**** RECORDED DATA ****

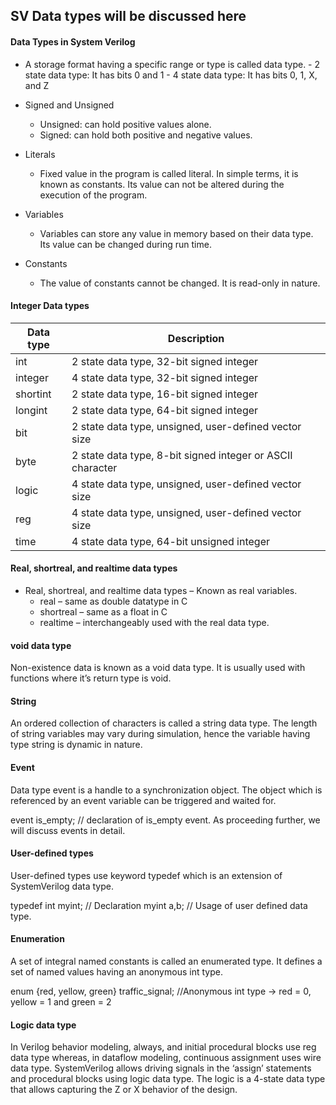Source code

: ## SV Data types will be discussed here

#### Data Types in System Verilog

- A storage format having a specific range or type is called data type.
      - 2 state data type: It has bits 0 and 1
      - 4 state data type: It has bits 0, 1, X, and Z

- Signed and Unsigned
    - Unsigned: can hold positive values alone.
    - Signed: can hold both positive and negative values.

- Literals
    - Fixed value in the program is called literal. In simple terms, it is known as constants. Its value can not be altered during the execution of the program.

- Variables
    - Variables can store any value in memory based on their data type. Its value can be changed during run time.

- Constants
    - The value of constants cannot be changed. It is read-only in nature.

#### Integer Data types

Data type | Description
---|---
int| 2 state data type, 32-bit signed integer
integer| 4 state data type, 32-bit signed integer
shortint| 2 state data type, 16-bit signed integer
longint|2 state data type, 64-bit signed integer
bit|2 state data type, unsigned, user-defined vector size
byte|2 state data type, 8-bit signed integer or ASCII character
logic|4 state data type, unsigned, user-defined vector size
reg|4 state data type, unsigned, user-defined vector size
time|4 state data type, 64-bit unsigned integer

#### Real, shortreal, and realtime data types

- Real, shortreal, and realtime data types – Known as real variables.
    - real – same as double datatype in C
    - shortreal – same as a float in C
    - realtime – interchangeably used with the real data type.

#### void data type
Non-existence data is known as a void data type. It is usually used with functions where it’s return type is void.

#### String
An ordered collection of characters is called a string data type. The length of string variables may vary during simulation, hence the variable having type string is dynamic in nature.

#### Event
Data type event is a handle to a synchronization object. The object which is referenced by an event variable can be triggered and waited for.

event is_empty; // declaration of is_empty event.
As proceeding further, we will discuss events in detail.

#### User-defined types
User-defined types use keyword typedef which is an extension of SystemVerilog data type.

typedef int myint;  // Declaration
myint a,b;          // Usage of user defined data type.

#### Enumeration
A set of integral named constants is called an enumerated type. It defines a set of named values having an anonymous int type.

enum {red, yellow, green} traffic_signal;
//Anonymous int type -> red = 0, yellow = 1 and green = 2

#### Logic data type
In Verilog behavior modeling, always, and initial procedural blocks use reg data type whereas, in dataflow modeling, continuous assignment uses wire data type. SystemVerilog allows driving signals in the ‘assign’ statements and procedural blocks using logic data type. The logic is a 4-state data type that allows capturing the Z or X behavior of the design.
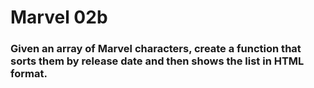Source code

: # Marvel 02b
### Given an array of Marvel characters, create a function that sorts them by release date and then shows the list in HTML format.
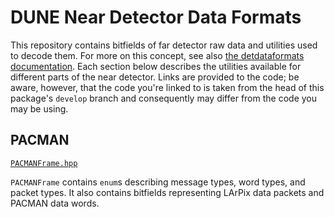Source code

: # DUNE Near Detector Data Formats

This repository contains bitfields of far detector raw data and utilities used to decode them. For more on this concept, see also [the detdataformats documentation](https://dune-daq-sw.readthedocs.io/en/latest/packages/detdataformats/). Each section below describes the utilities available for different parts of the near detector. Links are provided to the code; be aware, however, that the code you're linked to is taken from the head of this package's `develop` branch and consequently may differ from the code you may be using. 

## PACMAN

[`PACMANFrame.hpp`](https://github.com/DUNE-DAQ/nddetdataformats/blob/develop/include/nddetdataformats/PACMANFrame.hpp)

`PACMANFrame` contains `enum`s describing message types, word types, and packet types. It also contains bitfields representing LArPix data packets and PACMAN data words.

****

Please give the records again word for word, omitting all images.

Source code

: ## SV Data types will be discussed here

#### Data Types in System Verilog

- A storage format having a specific range or type is called data type.
      - 2 state data type: It has bits 0 and 1
      - 4 state data type: It has bits 0, 1, X, and Z

- Signed and Unsigned
    - Unsigned: can hold positive values alone.
    - Signed: can hold both positive and negative values.

- Literals
    - Fixed value in the program is called literal. In simple terms, it is known as constants. Its value can not be altered during the execution of the program.

- Variables
    - Variables can store any value in memory based on their data type. Its value can be changed during run time.

- Constants
    - The value of constants cannot be changed. It is read-only in nature.

#### Integer Data types

Data type | Description
---|---
int| 2 state data type, 32-bit signed integer
integer| 4 state data type, 32-bit signed integer
shortint| 2 state data type, 16-bit signed integer
longint|2 state data type, 64-bit signed integer
bit|2 state data type, unsigned, user-defined vector size
byte|2 state data type, 8-bit signed integer or ASCII character
logic|4 state data type, unsigned, user-defined vector size
reg|4 state data type, unsigned, user-defined vector size
time|4 state data type, 64-bit unsigned integer

#### Real, shortreal, and realtime data types

- Real, shortreal, and realtime data types – Known as real variables.
    - real – same as double datatype in C
    - shortreal – same as a float in C
    - realtime – interchangeably used with the real data type.

#### void data type
Non-existence data is known as a void data type. It is usually used with functions where it’s return type is void.

#### String
An ordered collection of characters is called a string data type. The length of string variables may vary during simulation, hence the variable having type string is dynamic in nature.

#### Event
Data type event is a handle to a synchronization object. The object which is referenced by an event variable can be triggered and waited for.

event is_empty; // declaration of is_empty event.
As proceeding further, we will discuss events in detail.

#### User-defined types
User-defined types use keyword typedef which is an extension of SystemVerilog data type.

typedef int myint;  // Declaration
myint a,b;          // Usage of user defined data type.

#### Enumeration
A set of integral named constants is called an enumerated type. It defines a set of named values having an anonymous int type.

enum {red, yellow, green} traffic_signal;
//Anonymous int type -> red = 0, yellow = 1 and green = 2

#### Logic data type
In Verilog behavior modeling, always, and initial procedural blocks use reg data type whereas, in dataflow modeling, continuous assignment uses wire data type. SystemVerilog allows driving signals in the ‘assign’ statements and procedural blocks using logic data type. The logic is a 4-state data type that allows capturing the Z or X behavior of the design.
Source code

: # Marvel 02b
### Given an array of Marvel characters, create a function that sorts them by release date and then shows the list in HTML format.
Source code

: # DUNE Near Detector Data Formats

This repository contains bitfields of far detector raw data and utilities used to decode them. For more on this concept, see also [the detdataformats documentation](https://dune-daq-sw.readthedocs.io/en/latest/packages/detdataformats/). Each section below describes the utilities available for different parts of the near detector. Links are provided to the code; be aware, however, that the code you're linked to is taken from the head of this package's `develop` branch and consequently may differ from the code you may be using. 

## PACMAN

[`PACMANFrame.hpp`](https://github.com/DUNE-DAQ/nddetdataformats/blob/develop/include/nddetdataformats/PACMANFrame.hpp)

`PACMANFrame` contains `enum`s describing message types, word types, and packet types. It also contains bitfields representing LArPix data packets and PACMAN data words.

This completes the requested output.